▶ What this task involves
Search the entries below for "FormDefinitionRepresentation", and copy each line where it appears.

▶ Data shown
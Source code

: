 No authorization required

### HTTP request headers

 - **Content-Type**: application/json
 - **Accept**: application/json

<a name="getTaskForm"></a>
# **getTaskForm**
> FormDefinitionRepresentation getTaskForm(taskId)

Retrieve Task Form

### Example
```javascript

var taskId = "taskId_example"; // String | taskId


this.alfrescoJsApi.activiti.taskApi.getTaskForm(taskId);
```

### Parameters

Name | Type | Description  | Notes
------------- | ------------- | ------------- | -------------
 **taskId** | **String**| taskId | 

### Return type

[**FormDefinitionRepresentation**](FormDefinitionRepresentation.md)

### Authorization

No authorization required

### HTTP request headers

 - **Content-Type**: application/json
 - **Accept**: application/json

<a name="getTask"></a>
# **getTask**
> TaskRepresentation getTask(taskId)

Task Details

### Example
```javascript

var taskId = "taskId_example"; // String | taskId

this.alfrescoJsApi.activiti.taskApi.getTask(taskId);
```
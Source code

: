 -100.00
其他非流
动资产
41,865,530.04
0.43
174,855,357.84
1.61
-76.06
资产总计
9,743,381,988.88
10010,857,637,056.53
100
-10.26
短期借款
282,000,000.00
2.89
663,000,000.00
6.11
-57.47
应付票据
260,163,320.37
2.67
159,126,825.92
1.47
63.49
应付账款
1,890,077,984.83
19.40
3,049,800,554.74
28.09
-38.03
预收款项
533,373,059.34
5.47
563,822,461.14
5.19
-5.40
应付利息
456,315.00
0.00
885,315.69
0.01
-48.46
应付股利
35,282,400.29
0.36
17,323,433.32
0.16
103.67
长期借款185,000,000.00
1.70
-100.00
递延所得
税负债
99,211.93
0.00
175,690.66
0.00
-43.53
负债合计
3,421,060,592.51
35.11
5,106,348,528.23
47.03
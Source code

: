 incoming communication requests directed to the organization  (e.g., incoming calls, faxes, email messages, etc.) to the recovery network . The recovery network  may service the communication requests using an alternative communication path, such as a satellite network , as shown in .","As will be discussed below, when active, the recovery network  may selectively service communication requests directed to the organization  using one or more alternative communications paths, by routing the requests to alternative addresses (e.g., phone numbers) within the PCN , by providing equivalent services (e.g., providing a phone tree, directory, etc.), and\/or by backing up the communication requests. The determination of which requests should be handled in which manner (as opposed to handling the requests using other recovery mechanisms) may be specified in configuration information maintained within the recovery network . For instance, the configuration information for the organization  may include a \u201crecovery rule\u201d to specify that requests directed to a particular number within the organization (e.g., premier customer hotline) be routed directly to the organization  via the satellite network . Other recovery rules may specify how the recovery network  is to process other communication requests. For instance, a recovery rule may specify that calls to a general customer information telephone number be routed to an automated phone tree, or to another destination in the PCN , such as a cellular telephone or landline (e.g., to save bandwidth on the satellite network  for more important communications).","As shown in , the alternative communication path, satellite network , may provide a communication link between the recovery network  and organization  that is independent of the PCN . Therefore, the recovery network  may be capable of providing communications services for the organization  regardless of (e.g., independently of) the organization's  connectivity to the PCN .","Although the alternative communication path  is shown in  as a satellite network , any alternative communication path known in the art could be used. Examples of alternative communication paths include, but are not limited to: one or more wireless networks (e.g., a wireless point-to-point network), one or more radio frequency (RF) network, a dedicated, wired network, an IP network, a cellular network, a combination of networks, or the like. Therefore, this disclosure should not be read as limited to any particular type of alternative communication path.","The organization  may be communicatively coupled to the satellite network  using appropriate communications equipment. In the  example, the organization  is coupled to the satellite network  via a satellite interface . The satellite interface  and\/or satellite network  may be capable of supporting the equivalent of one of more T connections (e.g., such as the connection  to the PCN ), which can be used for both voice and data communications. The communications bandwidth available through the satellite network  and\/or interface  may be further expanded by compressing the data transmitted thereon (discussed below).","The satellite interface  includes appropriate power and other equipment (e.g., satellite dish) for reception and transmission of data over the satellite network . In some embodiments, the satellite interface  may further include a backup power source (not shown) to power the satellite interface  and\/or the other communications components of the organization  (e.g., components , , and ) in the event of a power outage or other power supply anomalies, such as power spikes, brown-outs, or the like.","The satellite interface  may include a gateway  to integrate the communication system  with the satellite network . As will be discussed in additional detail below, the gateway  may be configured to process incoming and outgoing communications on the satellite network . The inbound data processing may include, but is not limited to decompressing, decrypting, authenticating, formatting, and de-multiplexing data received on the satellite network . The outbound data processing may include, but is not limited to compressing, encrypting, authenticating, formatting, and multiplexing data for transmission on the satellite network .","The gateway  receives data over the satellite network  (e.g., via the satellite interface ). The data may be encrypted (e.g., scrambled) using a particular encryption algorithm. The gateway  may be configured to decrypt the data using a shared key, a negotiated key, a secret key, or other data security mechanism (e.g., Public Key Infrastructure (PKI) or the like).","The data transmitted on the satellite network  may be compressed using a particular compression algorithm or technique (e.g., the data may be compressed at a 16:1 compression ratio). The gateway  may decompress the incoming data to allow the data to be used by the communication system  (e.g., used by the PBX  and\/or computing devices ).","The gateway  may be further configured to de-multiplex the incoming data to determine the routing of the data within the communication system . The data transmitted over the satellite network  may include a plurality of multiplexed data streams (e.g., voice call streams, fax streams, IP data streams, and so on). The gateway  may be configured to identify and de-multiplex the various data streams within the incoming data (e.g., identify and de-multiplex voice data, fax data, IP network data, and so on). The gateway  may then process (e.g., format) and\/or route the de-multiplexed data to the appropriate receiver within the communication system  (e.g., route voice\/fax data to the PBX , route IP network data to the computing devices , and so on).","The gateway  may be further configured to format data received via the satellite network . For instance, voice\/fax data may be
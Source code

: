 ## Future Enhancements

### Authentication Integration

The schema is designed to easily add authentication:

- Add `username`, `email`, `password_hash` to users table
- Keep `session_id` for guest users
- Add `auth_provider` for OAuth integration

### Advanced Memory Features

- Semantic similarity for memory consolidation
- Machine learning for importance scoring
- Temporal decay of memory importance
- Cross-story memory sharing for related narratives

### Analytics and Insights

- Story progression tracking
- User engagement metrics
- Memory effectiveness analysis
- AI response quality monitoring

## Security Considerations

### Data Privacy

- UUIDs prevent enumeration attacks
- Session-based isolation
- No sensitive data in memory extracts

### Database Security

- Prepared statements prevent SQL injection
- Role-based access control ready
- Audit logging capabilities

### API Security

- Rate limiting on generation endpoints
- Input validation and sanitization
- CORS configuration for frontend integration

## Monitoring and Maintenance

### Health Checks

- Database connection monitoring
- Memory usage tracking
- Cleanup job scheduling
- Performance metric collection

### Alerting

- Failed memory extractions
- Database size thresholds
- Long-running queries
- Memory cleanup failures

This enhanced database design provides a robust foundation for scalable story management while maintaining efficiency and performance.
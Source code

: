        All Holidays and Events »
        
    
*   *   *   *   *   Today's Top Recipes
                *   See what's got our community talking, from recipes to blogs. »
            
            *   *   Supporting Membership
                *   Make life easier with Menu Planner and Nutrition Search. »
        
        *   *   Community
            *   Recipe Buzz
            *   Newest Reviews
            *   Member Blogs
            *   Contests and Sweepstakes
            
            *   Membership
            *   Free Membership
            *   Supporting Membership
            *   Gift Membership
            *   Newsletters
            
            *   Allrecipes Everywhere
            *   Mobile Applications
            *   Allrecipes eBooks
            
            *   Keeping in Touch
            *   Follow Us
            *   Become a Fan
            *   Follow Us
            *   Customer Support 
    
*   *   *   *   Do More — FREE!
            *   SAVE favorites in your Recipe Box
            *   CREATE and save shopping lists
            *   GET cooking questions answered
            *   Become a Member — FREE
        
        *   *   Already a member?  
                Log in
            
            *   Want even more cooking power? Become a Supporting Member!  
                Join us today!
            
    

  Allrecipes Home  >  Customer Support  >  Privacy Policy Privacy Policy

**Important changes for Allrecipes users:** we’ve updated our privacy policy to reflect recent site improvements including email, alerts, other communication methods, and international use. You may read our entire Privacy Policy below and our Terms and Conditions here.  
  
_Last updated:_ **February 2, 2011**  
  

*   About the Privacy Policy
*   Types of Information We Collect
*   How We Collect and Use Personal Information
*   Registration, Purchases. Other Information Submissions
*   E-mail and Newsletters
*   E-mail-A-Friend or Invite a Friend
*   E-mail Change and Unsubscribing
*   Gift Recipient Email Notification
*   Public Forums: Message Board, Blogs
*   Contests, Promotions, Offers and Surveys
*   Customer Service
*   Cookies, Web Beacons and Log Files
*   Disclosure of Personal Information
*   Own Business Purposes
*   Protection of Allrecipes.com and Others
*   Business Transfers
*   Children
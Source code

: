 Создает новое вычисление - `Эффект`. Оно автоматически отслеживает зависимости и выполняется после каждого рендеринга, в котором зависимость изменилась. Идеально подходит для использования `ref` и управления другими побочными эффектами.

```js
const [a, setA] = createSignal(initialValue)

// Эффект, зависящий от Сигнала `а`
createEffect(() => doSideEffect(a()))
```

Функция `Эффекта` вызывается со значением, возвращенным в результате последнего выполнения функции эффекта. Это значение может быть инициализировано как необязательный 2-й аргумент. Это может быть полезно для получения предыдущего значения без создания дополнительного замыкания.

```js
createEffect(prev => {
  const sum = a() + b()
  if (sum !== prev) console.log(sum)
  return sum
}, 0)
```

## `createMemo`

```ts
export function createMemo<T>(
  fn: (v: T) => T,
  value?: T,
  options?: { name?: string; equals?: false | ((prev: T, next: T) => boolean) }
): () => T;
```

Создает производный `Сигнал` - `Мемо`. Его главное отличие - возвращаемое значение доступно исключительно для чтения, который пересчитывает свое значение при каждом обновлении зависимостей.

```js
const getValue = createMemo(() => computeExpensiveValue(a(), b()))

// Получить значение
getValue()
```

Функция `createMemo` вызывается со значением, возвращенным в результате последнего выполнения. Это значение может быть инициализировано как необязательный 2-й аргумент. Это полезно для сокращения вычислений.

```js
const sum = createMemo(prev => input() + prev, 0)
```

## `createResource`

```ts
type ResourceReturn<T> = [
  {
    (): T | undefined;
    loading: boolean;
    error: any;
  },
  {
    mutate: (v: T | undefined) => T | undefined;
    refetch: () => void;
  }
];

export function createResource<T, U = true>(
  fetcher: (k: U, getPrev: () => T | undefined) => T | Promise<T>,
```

▶ Solution to the exercise
> FormDefinitionRepresentation getTaskForm(taskId)
[**FormDefinitionRepresentation**](FormDefinitionRepresentation.md)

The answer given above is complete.